Wolfgang Amadeus Mozart: Symphonies Vol. 1 & Vol. 10
01 November 2013
Rob CowanTwo latest discs in Fischer's Danish Radio Mozart symphony series
Interesting that at the start of the eight-yearold Mozart's First Symphony's opening Molto allegro, the marking for the first two chords is a secure forte, then the dynamic drops to piano for the slow chords in the fourth bar. Adam Fischer uses those intervening bars to build a dramatic crescendo, which certainly has an effect. In fact the whole of the first movement is greeted with a level of dynamic incident that lends the music an extra degree of impetus.
Fischer appreciates the importance of a secure bass-line, notably in the Andante of K19, whereas in the fierily driven finale he employs saucy, fast-action string slides. The Andante of K19a enjoys a winning lilt and the opening of K22 has a definite 'Mannheim' feel to it. K42a is the only work programmed on this first disc that is cast in four rather than three movements, the finale featuring the sort of animated dialoguing that was to form such a key part of Mozart's mature symphonic style. Fischer and his enthusiastic Danish players imbue this youthful music with spirit and energy; they make the most of what's in front of them and I have certainly never heard performances of early Mozart symphonies that I prefer.

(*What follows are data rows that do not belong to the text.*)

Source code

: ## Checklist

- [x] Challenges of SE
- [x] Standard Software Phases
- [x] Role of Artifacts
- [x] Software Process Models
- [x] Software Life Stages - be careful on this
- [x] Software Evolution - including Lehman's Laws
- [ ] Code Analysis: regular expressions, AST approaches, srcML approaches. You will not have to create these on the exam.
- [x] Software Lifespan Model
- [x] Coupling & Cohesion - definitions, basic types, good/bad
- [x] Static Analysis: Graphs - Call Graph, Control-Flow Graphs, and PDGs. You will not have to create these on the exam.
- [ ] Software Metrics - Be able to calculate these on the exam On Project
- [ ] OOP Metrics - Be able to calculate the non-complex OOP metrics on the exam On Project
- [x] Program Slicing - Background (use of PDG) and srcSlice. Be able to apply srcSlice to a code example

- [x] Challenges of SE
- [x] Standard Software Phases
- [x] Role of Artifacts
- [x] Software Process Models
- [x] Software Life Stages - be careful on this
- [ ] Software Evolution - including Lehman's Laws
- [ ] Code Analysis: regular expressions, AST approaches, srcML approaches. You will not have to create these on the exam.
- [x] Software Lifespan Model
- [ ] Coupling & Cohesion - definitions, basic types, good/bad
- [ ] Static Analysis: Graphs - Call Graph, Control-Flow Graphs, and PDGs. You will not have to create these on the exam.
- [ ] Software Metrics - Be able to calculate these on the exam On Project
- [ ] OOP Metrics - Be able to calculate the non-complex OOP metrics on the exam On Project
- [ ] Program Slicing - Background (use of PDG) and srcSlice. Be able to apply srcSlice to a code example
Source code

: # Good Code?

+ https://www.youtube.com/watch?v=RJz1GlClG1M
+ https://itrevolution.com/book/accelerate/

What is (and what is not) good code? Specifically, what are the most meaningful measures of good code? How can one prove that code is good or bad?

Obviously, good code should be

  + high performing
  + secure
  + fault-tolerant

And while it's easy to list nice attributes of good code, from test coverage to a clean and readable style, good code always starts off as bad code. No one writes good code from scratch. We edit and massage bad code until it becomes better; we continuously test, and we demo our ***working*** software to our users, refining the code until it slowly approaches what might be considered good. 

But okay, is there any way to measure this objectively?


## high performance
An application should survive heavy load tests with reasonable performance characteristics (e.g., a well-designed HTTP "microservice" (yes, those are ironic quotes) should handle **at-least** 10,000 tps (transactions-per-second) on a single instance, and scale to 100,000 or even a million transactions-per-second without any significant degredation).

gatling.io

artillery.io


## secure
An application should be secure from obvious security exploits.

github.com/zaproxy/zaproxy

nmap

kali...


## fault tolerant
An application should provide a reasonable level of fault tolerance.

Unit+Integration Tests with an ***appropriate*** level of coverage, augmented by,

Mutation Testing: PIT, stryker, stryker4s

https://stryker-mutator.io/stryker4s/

The coupling of the Haffner and Prague symphonies of course ups the artistic stakes a thousandfold and here Fischer takes on a wealth of memorable competition. For the opening of the Haffner there's a stern call to arms, followed by a brief easing of tempo, then a bristly transition to the busy main exposition. No repeats here, of course (none are marked), though with playing as vivid as this you hardly need them. Just try the finale's limpid opening and the 'shock-tactic' timpani-dominated onslaught that follows. Exciting isn't the word. Timps play an even more crucial role at the start of the first movement and midway through the finale of the Prague Symphony, and Fischer makes a beeline for their ceremonial presence. There's some very sensitive phrasing in the first and second movements, even though the Andante is kept very much on the move. You're given a full roster of repeats and, as with Vol 1, the SACD sound is well balanced and admirably transparent.
I haven't heard the other volumes issued but I'll be keeping an eye out for them. Bohm (DG), Harnoncourt (Warner) and Levine (DG) now have a keen rival. Fischer is edging in alongside them.